Note that this is a syntactic mechanism for linking references to values in statements to descriptions of those values: the local identifier itself does not appear in the description set.
Example 23: Non-Literal Value as Described Resource
@prefix page: <http://dublincore.org/pages/> . @prefix agent: <http://example.org/agents/> . @prefix dcterms: <http://purl.org/dc/terms/> . @prefix foaf: <http://xmlns.com/foaf/0.1/> . DescriptionSet ( Description ( ResourceURI ( page:home ) Statement ( PropertyURI ( dcterms:creator ) ValueId ( agentDCMI ) ) ) Description ( ResourceId ( agentDCMI ) Statement ( PropertyURI ( foaf:name ) LiteralValueString ( "Dublin Core™ Metadata Initiative" ) ) ) )
References
[DCAM]
DCMI Abstract Model DCMI Recommendation. 2007-06-04
http://dublincore.org/specifications/dublin-core/abstract-model/2007-06-04/
[URI]
Berners-Lee, T., R. Fielding, L. Masinter. RFC 3986: Uniform Resource Identifier (URI): Generic Syntax. Internet Engineering Task Force (IETF). January 2005.

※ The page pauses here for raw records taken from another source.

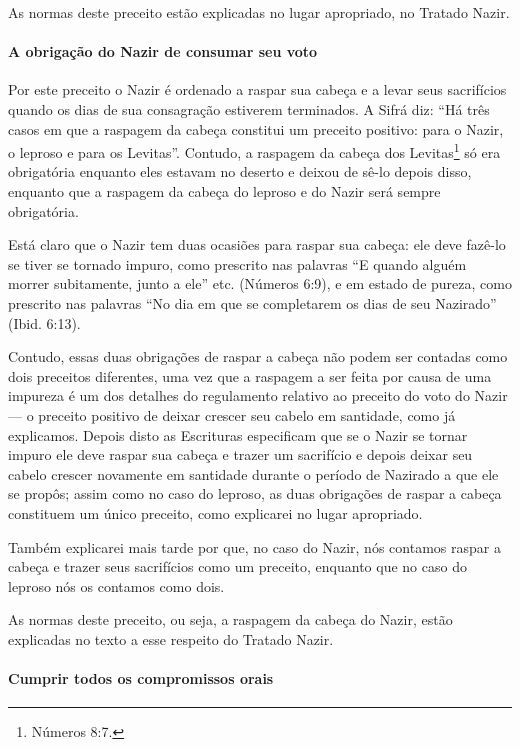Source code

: As normas deste preceito estão explicadas no lugar apropriado, no Tratado Nazir.

\paragraph{A obrigação do Nazir de consumar seu voto}

Por este preceito o Nazir é ordenado a raspar sua cabeça e a levar seus
sacrifícios quando os dias de sua consagração estiverem terminados. A
Sifrá diz: ``Há três casos em que a raspagem da cabeça constitui um
preceito positivo: para o Nazir, o leproso e para os Levitas''.
Contudo, a raspagem da cabeça dos Levitas\footnote{Números 8:7.} só era
obrigatória enquanto eles estavam no deserto e deixou de sê-lo depois disso, enquanto que a raspagem da cabeça do leproso e do Nazir será sempre obrigatória.

Está claro que o Nazir tem duas ocasiões para raspar sua cabeça: ele
deve fazê-lo se tiver se tornado impuro, como prescrito nas palavras ``E
quando alguém morrer subitamente, junto a ele'' etc. (Números 6:9), e
em estado de pureza, como prescrito nas palavras ``No dia em que se
completarem os dias de seu Nazirado'' (Ibid. 6:13).

Contudo, essas duas obrigações de raspar a cabeça não podem ser contadas
como dois preceitos diferentes, uma vez que a raspagem a ser feita por
causa de uma impureza é um dos detalhes do regulamento relativo ao
preceito do voto do Nazir --- o preceito positivo de deixar crescer seu
cabelo em santidade, como já explicamos. Depois disto as Escrituras
especificam que se o Nazir se tornar impuro ele deve raspar sua cabeça e
trazer um sacrifício e depois deixar seu cabelo crescer novamente em
santidade durante o período de Nazirado a que ele se propôs; assim como
no caso do leproso, as duas obrigações de raspar a cabeça constituem um
único preceito, como explicarei no lugar apropriado.

Também explicarei mais tarde por que, no caso do Nazir, nós contamos
raspar a cabeça e trazer seus sacrifícios como um preceito, enquanto que
no caso do leproso nós os contamos como dois.

As normas deste preceito, ou seja, a raspagem da cabeça do Nazir, estão
explicadas no texto a esse respeito do Tratado Nazir.

\paragraph{Cumprir todos os compromissos orais}

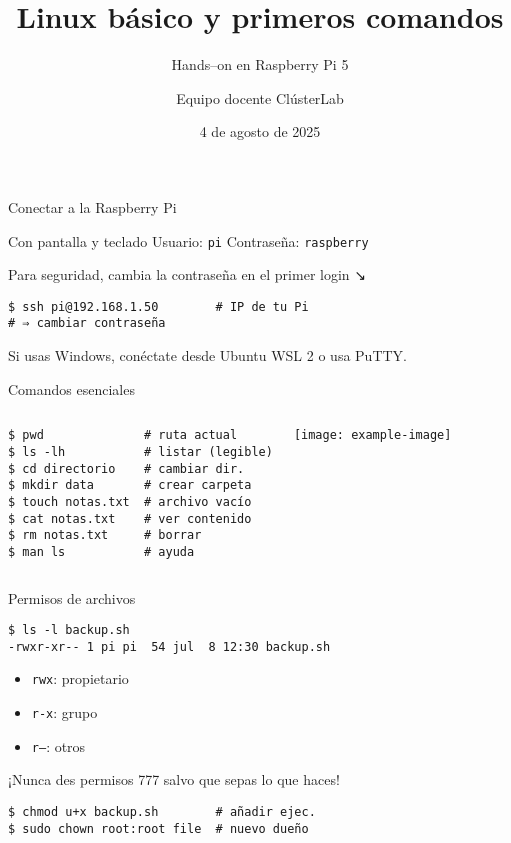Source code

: \documentclass[aspectratio=169,professionalfonts]{beamer}
\title[ClústerLab • Día 1]{Linux básico y primeros comandos}
\subtitle{Hands--on en Raspberry Pi 5}
\author{Equipo docente ClústerLab}
\date{4 de agosto de 2025}
\begin{document}
\begin{frame}[plain]
  \titlepage
\end{frame}

\begin{frame}[fragile]{Conectar a la Raspberry Pi}
  \begin{block}{Con pantalla y teclado}
    Usuario: \texttt{pi} \hfill Contraseña: \texttt{raspberry}
  \end{block}
  \begin{infobox}
    Para seguridad, cambia la contraseña en el primer login ↘︎
  \end{infobox}
  \begin{verbatim}
$ ssh pi@192.168.1.50        # IP de tu Pi
# ⇒ cambiar contraseña
  \end{verbatim}
  \small Si usas Windows, conéctate desde Ubuntu WSL 2 o usa PuTTY.
\end{frame}

\begin{frame}[fragile]{Comandos esenciales}
\begin{columns}[T,onlytextwidth]
\begin{verbatim}
$ pwd              # ruta actual
$ ls -lh           # listar (legible)
$ cd directorio    # cambiar dir.
$ mkdir data       # crear carpeta
$ touch notas.txt  # archivo vacío
$ cat notas.txt    # ver contenido
$ rm notas.txt     # borrar
$ man ls           # ayuda
\end{verbatim}

\centering
\texttt{[image: example-image]}
\end{columns}
\end{frame}

\begin{frame}[fragile]{Permisos de archivos}
\begin{verbatim}
$ ls -l backup.sh
-rwxr-xr-- 1 pi pi  54 jul  8 12:30 backup.sh
\end{verbatim}

\begin{itemize}
  \item \texttt{rwx}: propietario
  \item \texttt{r-x}: grupo
  \item \texttt{r--}: otros
\end{itemize}

\begin{warnbox}
  ¡Nunca des permisos 777 salvo que sepas lo que haces!
\end{warnbox}

\begin{verbatim}
$ chmod u+x backup.sh        # añadir ejec.
$ sudo chown root:root file  # nuevo dueño
\end{verbatim}
\end{frame}
\end{document}
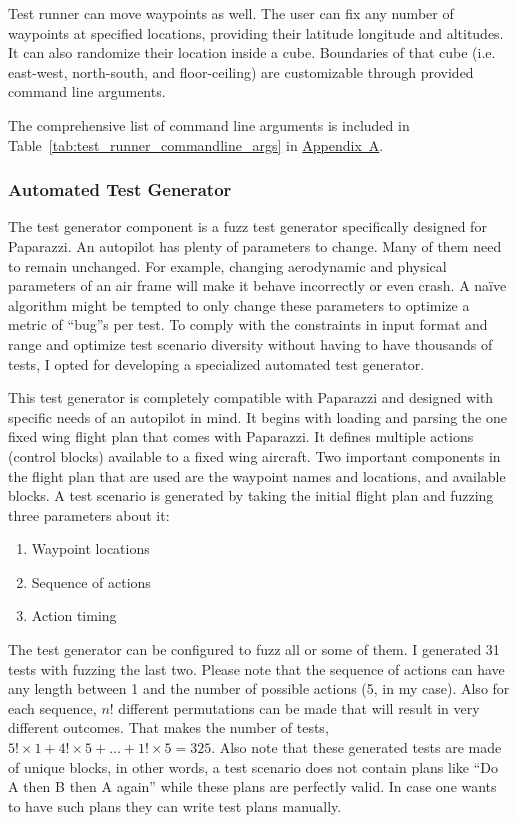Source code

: Test runner can move waypoints as well. The user can fix any number of waypoints at specified locations, providing their latitude longitude and altitudes. It can also randomize their location inside a cube. Boundaries of that cube (i.e. east-west, north-south, and floor-ceiling) are customizable through provided command line arguments.

The comprehensive list of command line arguments is included in Table~\ref{tab:test_runner_commandline_args} in \hyperref[appendixa]{Appendix~A}.


\subsubsection{Automated Test Generator}
The test generator component is a fuzz test generator specifically designed for Paparazzi. An autopilot has plenty of parameters to change. Many of them need to remain unchanged. For example, changing aerodynamic and physical parameters of an air frame will make it behave incorrectly or even crash. A naïve algorithm might be tempted to only change these parameters to optimize a metric of ``bug''s per test. To comply with the constraints in input format and range and optimize test scenario diversity without having to have thousands of tests, I opted for developing a specialized automated test generator. 

This test generator is completely compatible with Paparazzi and designed with specific needs of an autopilot in mind. It begins with loading and parsing the one fixed wing flight plan that comes with Paparazzi. It defines multiple actions (control blocks) available to a fixed wing aircraft. Two important components in the flight plan that are used are the waypoint names and locations, and available blocks. A test scenario is generated by taking the initial flight plan and fuzzing three parameters about it:
\begin{enumerate}
    \item Waypoint locations
    \item Sequence of actions 
    \item Action timing
\end{enumerate}

The test generator can be configured to fuzz all or some of them. I generated 31 tests with fuzzing the last two. Please note that the sequence of actions can have any length between 1 and the number of possible actions (5, in my case). Also for each sequence, $n!$ different permutations can be made that will result in very different outcomes. That makes the number of tests, $5!\times1+4!\times5+\ldots+1!\times5=325$. Also note that these generated tests are made of unique blocks, in other words, a test scenario does not contain plans like ``Do A then B then A again'' while these plans are perfectly valid. In case one wants to have such plans they can write test plans manually.

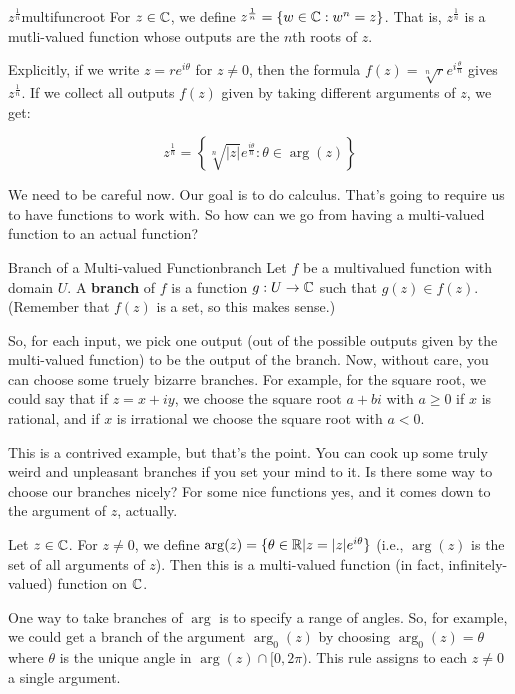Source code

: \begin{defbo}{$z^{\frac{1}{n}}$}{multifuncroot}
For $z \in \mathbb{C}$, we define $z^{\frac{1}{n}} = \{w\in \mathbb{C}: w^n = z\}$. That is, $z^\frac{1}{n}$ is a mutli-valued function whose outputs are the $n$th roots of $z$.

Explicitly, if we write $z = re^{i\theta}$ for $z\ne 0$, then the formula $f(z) = \sqrt[n]{r}e^{i\frac{\theta}{n}}$ gives $z^\frac{1}{n}$. If we collect all outputs $f(z)$ given by taking different arguments of $z$, we get:

$$z^\frac{1}{n} = \left\{\sqrt[n]{|z|}e^\frac{i\theta}{n}: \theta\in\arg(z)\right\}$$

\end{defbo}


We need to be careful now. Our goal is to do calculus. That's going to require us to have functions to work with. So how can we go from having a multi-valued function to an actual function?

\begin{defbo}{Branch of a Multi-valued Function}{branch} 
Let $f$ be a multivalued function with domain $U$. A {\bf branch} of $f$ is a function $g:U\rightarrow \mathbb{C}$ such that $g(z) \in f(z)$. (Remember that $f(z)$ is a set, so this makes sense.)
\end{defbo}

So, for each input, we pick one output (out of the possible outputs given by the multi-valued function) to be the output of the branch. Now, without care, you can choose some truely bizarre branches. For example, for the square root, we could say that if $z = x + iy$, we choose the square root $a+ bi$ with $a \ge 0$ if $x$ is rational, and if $x$ is irrational we choose the square root with $a < 0$.

This is a contrived example, but that's the point. You can cook up some truly weird and unpleasant branches if you set your mind to it. Is there some way to choose our branches nicely? For some nice functions yes, and it comes down to the argument of $z$, actually.

\begin{ex}{}{} Let $z\in \mathbb{C}$. For $z\ne 0$, we define $\arg(z) = \{\theta\in \mathbb{R}| z = |z|e^{i\theta}\}$ (i.e., $\arg(z)$ is the set of all arguments of $z$). Then this is a multi-valued function (in fact, infinitely-valued) function on $\mathbb{C}$.

One way to take branches of $\arg$ is to specify a range of angles. So, for example, we could get a branch of the argument $\arg_0(z)$ by choosing $\arg_0(z) = \theta$ where $\theta$ is the unique angle in $\arg(z) \cap [0,2\pi)$. This rule assigns to each $z\ne 0$ a single argument.
\end{ex}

< http://www.ietf.org/rfc/rfc3986.txt>
Changes to this document
2008-01-14. Removed note saying: As of 2007-12-03, a proposalto "replicate" the fifteen properties of the http://purl.org/dc/elements/1.1/ ("dc:") namespace in the http://purl.org/dc/terms/ ("dcterms:") namespace has not been approved or implemented. Until this is approved, references herein to names such as dcterms:subject and dcterms:title should be understood as having the status of "proposed" as well.
2008-03-31. Changed captions of examples 14, 15, 16 & 17 from "Literal Value Surrogate..." to "Non-Literal Value Surrogate...". Removed profile URI.